The imported purebred exotic breed sheep arrived as weaners from Somes Island and had never been out of doors.  They were accustomed to being hand fed so the easiest way to get them to go places was to walk in front and rattle a bucket. They had never seen a dog before, and the first dog they met got a very thorough physical going over by them - much to the dog’s embarrassment and disgust.

Duties
  • My duties involved regular visits for the following jobs: 
  • For animal health and examination of sick and dead animals.   
  •  For veterinary oversight of the embryo transfers done at the multiplication stage in the Hopuhopu woolshed surgery.
  • To advise on routine disease control measures.
  • To advise on quarantine procedures.
  • In the final stages, to supervise the post mortem examination of the entire original imported purebreds at the Ruakura Abattoir.  Here we found that all our efforts to eliminate OJD had failed, but there was no evidence of Scrapie from examination of brain tissue.
 
Peter Hoyle providing post-operative care to sheep after Embryo Transfer.  21 March 1986.  Photo by Jaap Jasperse, NZ Farmer magazine






I remember one incident when I arrived on the station and found a ewe acting very strangely and making me suspect that it could be Scrapie.  To my relief, I found that she had been overdosed with oestrogen, which explained her odd behavior. Finding scrapie at that stage would have been the mother and father of all disasters!

Alan Julian
With another sick sheep, specialist veterinary pathologist Alain Julian then at the Ruakura Animal Health Lab diagnosed a rare genetic kidney disease (Mesangiocapillary Glomerulonephritis) from samples I submitted taken from a Finn lamb. 

Alan sent sections of the kidney to Dr Dick Barlow in Scotland and they confirmed the disease.  The good news was that it was not Scrapie!  
 
We also had problems with Necrotic Laryngitis in the Texels at Hopuhopu. This can be nasty and lead to death by suffocation.  It is also called 'chronic ovine laryngitis' caused by a bacterium with the monika of 'Fusobacterium necrophorum'

Other breeds of sheep can get this too.  Feeding too much dry feed can bring it on - and the sheep were fed plenty of that on the station to keep them growing.


Photos from  Hopuhopu  provided by Mike Wolland, Technical Officer at Hopuhopu


One of the many ammunition bunkers on the Hopuhopu army training area.

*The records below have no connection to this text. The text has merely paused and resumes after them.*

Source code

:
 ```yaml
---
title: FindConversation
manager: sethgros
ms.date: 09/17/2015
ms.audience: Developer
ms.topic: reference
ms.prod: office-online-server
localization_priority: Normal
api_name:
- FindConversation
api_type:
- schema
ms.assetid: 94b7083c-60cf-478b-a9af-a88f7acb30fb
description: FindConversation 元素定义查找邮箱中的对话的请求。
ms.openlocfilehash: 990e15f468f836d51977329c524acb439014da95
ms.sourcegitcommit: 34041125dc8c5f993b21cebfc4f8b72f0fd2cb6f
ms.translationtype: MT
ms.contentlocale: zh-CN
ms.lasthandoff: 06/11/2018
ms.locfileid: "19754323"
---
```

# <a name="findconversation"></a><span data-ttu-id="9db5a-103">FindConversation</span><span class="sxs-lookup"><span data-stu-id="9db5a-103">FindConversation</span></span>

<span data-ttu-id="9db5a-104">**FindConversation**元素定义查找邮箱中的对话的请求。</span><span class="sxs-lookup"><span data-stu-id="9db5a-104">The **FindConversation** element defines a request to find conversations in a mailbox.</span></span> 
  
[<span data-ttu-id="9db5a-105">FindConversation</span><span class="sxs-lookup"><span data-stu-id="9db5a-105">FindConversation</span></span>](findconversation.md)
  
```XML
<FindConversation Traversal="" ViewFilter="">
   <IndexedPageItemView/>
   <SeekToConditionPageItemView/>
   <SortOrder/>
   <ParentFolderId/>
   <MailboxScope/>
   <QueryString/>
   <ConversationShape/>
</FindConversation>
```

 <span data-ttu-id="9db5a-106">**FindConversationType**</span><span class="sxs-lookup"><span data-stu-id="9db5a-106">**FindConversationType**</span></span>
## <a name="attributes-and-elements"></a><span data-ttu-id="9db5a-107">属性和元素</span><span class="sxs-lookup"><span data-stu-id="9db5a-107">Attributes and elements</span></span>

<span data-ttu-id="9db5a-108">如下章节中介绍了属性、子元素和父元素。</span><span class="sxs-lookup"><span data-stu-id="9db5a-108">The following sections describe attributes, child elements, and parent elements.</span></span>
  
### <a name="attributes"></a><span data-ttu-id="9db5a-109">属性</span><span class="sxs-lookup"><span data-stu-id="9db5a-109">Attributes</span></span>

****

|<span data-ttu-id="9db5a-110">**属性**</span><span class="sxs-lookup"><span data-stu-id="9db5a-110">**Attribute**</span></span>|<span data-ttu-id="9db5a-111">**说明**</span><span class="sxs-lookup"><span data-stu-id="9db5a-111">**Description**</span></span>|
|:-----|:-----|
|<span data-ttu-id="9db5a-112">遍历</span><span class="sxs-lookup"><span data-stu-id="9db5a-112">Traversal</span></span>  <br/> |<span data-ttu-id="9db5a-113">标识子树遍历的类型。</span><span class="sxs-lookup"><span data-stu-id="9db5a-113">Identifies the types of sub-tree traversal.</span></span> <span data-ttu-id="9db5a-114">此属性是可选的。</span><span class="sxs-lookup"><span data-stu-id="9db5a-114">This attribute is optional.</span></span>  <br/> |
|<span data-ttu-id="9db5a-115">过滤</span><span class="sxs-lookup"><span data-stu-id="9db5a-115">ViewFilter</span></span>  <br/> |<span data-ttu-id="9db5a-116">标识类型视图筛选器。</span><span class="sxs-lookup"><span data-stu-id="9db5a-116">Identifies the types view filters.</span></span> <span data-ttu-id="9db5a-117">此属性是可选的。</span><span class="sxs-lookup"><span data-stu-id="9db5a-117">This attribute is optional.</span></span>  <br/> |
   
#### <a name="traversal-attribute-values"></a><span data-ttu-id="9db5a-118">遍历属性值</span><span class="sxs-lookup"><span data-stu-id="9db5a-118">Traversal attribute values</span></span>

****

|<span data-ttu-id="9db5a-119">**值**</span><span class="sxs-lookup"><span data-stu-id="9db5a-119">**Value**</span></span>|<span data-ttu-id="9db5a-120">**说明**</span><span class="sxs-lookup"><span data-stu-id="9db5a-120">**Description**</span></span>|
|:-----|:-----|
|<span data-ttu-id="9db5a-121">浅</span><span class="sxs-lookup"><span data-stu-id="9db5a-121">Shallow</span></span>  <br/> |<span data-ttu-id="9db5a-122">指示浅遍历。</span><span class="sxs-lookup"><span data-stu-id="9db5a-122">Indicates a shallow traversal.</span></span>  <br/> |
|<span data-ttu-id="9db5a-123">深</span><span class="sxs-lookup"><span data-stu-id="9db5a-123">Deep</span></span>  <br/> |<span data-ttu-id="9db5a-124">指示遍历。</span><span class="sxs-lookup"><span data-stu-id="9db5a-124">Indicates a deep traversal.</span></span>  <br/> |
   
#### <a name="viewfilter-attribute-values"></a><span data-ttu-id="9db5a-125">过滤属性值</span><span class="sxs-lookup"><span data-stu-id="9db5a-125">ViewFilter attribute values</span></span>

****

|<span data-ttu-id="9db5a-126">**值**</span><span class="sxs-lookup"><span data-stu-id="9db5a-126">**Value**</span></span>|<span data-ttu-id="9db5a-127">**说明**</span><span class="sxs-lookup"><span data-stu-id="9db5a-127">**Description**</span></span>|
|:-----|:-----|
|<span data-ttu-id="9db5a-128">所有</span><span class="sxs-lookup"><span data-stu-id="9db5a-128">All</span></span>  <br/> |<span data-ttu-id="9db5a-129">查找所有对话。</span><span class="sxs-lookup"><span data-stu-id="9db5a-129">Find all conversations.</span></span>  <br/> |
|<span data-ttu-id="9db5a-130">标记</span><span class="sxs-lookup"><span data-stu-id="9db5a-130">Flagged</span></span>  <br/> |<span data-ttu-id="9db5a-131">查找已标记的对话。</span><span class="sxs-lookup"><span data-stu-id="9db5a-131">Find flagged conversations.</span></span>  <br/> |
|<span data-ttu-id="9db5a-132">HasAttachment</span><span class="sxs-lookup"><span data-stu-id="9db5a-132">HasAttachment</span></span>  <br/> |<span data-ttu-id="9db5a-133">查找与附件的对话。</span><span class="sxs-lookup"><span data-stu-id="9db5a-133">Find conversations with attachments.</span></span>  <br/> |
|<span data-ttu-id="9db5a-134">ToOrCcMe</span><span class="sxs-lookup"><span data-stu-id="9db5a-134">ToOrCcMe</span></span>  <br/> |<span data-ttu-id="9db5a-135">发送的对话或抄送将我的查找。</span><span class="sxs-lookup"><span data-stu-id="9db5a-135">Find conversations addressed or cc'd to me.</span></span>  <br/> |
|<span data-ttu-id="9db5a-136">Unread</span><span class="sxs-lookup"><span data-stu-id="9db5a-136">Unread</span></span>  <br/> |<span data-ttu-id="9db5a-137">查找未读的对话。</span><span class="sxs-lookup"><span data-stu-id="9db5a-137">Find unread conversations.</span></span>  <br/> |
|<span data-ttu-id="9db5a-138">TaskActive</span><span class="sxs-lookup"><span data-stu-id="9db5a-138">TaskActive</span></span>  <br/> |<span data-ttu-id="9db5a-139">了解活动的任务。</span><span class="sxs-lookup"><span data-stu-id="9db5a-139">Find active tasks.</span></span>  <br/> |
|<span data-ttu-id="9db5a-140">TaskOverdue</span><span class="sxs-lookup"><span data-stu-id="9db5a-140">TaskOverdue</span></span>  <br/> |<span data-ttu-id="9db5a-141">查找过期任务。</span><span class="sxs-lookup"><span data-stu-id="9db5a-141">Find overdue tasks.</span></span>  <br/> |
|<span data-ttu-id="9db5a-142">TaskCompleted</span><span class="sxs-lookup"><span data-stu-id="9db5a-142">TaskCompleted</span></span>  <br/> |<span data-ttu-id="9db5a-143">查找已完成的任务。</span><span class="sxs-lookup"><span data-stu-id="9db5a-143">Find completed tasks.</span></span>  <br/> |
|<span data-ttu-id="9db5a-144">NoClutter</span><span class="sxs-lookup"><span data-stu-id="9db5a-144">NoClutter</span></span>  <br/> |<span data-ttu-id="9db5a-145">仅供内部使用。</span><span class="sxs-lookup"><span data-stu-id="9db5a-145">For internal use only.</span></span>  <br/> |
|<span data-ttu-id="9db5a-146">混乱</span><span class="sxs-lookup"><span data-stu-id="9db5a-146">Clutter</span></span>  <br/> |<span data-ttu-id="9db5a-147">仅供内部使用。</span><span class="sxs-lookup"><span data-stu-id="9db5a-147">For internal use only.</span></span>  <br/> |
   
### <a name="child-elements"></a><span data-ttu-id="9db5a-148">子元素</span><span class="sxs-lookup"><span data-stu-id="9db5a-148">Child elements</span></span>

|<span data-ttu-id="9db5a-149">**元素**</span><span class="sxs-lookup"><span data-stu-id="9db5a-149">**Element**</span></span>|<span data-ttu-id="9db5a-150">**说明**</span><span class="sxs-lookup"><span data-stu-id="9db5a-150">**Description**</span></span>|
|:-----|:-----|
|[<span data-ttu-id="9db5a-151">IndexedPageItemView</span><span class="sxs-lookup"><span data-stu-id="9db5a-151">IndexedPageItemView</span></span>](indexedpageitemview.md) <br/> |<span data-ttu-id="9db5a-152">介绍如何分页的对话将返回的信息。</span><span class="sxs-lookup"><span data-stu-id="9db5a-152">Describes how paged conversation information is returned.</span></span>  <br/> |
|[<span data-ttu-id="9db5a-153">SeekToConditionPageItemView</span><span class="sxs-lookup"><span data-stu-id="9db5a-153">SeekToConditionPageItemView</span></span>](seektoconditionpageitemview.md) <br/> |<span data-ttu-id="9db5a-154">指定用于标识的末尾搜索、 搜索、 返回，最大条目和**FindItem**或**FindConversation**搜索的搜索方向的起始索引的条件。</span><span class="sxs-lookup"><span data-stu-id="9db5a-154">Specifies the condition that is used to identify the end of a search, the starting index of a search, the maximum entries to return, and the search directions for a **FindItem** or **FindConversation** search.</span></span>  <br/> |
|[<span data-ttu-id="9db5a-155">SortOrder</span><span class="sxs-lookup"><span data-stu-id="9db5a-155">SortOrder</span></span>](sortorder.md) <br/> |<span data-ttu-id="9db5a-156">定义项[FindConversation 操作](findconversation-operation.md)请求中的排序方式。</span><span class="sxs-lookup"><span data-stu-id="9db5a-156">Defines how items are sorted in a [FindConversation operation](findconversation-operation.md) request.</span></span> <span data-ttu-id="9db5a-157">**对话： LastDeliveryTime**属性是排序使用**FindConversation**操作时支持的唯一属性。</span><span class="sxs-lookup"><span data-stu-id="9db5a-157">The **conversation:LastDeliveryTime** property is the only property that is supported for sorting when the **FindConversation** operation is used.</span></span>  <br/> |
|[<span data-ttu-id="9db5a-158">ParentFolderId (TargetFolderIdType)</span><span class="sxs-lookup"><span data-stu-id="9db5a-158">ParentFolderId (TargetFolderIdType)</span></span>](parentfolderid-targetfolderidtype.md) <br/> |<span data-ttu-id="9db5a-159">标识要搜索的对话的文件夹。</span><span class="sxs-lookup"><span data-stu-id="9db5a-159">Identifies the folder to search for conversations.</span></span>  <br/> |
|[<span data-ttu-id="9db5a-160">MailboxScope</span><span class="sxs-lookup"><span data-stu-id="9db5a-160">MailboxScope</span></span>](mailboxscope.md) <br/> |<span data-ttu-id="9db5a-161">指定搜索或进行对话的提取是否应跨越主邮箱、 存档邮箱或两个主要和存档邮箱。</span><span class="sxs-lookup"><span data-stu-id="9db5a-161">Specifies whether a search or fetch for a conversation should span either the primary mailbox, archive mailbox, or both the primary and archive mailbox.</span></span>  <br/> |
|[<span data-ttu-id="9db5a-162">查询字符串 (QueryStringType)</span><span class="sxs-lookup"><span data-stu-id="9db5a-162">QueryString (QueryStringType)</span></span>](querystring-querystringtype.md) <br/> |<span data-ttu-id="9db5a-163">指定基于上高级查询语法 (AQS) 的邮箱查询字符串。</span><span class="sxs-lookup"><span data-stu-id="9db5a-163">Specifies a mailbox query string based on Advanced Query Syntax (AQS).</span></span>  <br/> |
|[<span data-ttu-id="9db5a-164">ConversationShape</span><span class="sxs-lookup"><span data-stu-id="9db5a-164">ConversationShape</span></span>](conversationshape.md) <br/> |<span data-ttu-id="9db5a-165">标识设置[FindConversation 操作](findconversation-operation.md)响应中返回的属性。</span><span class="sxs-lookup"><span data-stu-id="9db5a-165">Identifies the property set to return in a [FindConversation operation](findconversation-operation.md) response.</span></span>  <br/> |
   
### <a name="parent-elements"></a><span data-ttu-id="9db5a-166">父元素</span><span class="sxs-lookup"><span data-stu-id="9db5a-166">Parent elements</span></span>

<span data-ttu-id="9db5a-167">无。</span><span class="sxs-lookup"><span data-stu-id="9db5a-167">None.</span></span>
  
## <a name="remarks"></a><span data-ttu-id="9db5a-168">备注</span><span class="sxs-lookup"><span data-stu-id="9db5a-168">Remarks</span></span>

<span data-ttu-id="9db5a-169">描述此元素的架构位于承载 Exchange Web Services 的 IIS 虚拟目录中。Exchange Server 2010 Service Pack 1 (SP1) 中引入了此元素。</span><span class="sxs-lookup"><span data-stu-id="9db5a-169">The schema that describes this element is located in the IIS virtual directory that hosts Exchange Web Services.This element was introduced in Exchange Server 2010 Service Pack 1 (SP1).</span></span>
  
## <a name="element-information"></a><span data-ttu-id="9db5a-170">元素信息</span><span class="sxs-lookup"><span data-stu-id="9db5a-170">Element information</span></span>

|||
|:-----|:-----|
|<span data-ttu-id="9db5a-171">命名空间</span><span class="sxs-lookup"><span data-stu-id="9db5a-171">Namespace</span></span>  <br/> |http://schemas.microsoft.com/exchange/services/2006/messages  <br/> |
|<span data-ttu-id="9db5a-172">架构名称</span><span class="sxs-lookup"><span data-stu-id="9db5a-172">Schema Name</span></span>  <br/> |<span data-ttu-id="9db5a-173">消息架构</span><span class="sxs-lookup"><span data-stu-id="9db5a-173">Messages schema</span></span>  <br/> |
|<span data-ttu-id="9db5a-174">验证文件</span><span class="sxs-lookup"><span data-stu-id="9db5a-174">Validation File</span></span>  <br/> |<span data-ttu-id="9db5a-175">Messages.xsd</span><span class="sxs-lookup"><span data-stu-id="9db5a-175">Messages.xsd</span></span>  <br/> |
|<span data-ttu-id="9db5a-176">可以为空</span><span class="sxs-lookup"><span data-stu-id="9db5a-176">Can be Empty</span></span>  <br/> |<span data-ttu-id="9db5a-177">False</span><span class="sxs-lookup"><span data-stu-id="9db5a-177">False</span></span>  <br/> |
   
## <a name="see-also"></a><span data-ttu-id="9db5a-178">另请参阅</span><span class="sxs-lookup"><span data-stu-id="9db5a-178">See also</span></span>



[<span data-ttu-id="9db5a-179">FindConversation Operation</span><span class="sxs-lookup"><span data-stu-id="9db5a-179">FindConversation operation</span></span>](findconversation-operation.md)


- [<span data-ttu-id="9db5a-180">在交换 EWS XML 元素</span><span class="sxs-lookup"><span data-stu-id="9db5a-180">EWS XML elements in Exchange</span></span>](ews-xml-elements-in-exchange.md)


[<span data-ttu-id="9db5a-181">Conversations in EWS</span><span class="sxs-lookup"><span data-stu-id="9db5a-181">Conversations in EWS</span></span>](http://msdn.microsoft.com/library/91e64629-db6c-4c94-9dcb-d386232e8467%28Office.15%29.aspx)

Truck washing  after sheep arrived from Soames Island maximum quarantine station

 
Hopuhopu quarantine station needed facilities for handling sheep and wool and doing surgery. 

 
MAF Technicians Graham Hasard (left) and Mike Wolland preparing recipient ewes for embryo transfer.  Photo by Jaap Jasperse of NZ Farmer, 21 March, 1986.



 
Operating on embryo recipients in Hophopu woolshed surgery.  Photo by Jaap Jasperse of NZ Farmer, 21 March, 1986.

 
Mike Wolland and Texel ram at Hopuhopu quarantine station


 Farmer reactions to the Texels
But my most telling memory was the reaction of  visiting sheep farmers, in particular the Perendale breeders when the saw the Texels for the first time. In no time they were queuing up to put their names down to purchase some when quarantine was finalised. They probably recognised the Cheviot in the Texel which was also part of the Perendale too, so thought there would be good ‘nicking’ among the genes of the two breeds.

Quality Texel rams that every farmer wanted, especially Perendale breeders.